- _Requirement_
In the entries below, every line with the string "citet" is to be reported.
(Records supplied Opens)
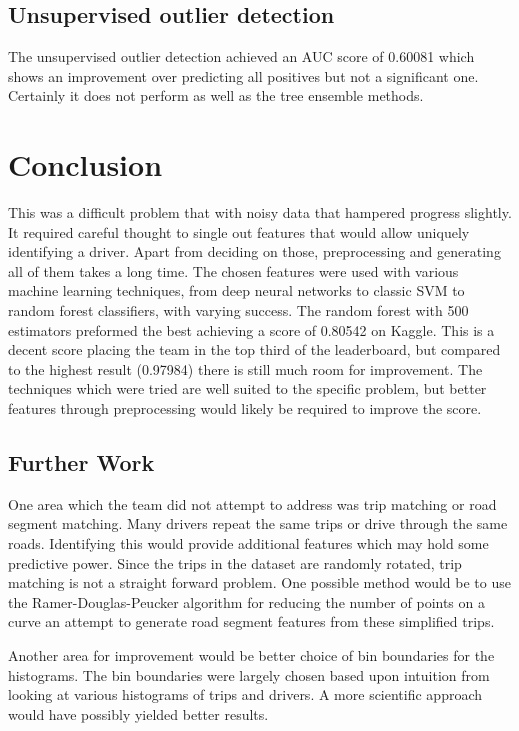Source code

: \documentclass[a4paper, 11pt, twocolumn]{report}
\begin{document}
\subsection{Unsupervised outlier detection}
The unsupervised outlier detection achieved an AUC score of 0.60081 which shows an improvement over predicting all positives but not a significant one. 
Certainly it does not perform as well as the tree ensemble methods.

\section{Conclusion}
This was a difficult problem that with noisy data that hampered progress slightly.
It required careful thought to single out features that would allow uniquely identifying a driver.
Apart from deciding on those, preprocessing and generating all of them takes a long time.
The chosen features were used with various machine learning techniques, from deep neural networks to classic SVM to random forest classifiers, with varying success.
The random forest with 500 estimators preformed the best achieving a score of 0.80542 on Kaggle.
This is a decent score placing the team in the top third of the leaderboard, but compared to the highest result (0.97984) there is still much room for improvement.
The techniques which were tried are well suited to the specific problem, but better features through preprocessing would likely be required to improve the score. 


\subsection{Further Work}
One area which the team did not attempt to address was trip matching or road segment matching. Many drivers repeat the same trips or drive through the same roads. Identifying this would provide additional features which may hold some predictive power. Since the trips in the dataset are randomly rotated, trip matching is not a straight forward problem. One possible method would be to use the Ramer-Douglas-Peucker algorithm\cite{ramer1972iterative} for reducing the number of points on a curve an attempt to generate road segment features from these simplified trips.

Another area for improvement would be better choice of bin boundaries for the histograms. The bin boundaries were largely chosen based upon intuition from looking at various histograms of trips and drivers. A more scientific approach would have possibly yielded better results.


\printbibliography
\end{document}
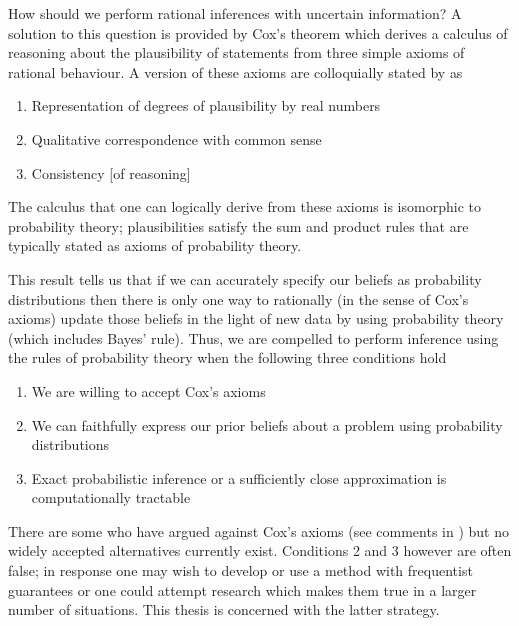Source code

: How should we perform rational inferences with uncertain information?
A solution to this question is provided by Cox's theorem \citep{Cox1946-qc} which derives a calculus of reasoning about the plausibility of statements from three simple axioms of rational behaviour.
A version of these axioms are colloquially stated by \citet{Jaynes2003-jh} as
\begin{enumerate}
  \item Representation of degrees of plausibility by real numbers
  \item Qualitative correspondence with common sense
  \item Consistency [of reasoning]
\end{enumerate}
The calculus that one can logically derive from these axioms is isomorphic to probability theory; plausibilities satisfy the sum and product rules that are typically stated as axioms of probability theory.

This result tells us that if we can accurately specify our beliefs as probability distributions then there is only one way to rationally (in the sense of Cox's axioms) update those beliefs in the light of new data \ie by using probability theory (which includes Bayes' rule).
Thus, we are compelled to perform inference using the rules of probability theory when the following three conditions hold
\begin{enumerate}
  \item We are willing to accept Cox's axioms
  \item We can faithfully express our prior beliefs about a problem using probability distributions
  \item Exact probabilistic inference or a sufficiently close approximation is computationally tractable
\end{enumerate}
There are some who have argued against Cox's axioms (see comments in \citet{Jaynes2003-jh}) but no widely accepted alternatives currently exist.
Conditions 2 and 3 however are often false; in response one may wish to develop or use a method with frequentist guarantees or one could attempt research which makes them true in a larger number of situations\footnotemark{}.
This thesis is concerned with the latter strategy.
(Records supplied Closes)
- _Final answer_
A version of these axioms are colloquially stated by \citet{Jaynes2003-jh} as
There are some who have argued against Cox's axioms (see comments in \citet{Jaynes2003-jh}) but no widely accepted alternatives currently exist.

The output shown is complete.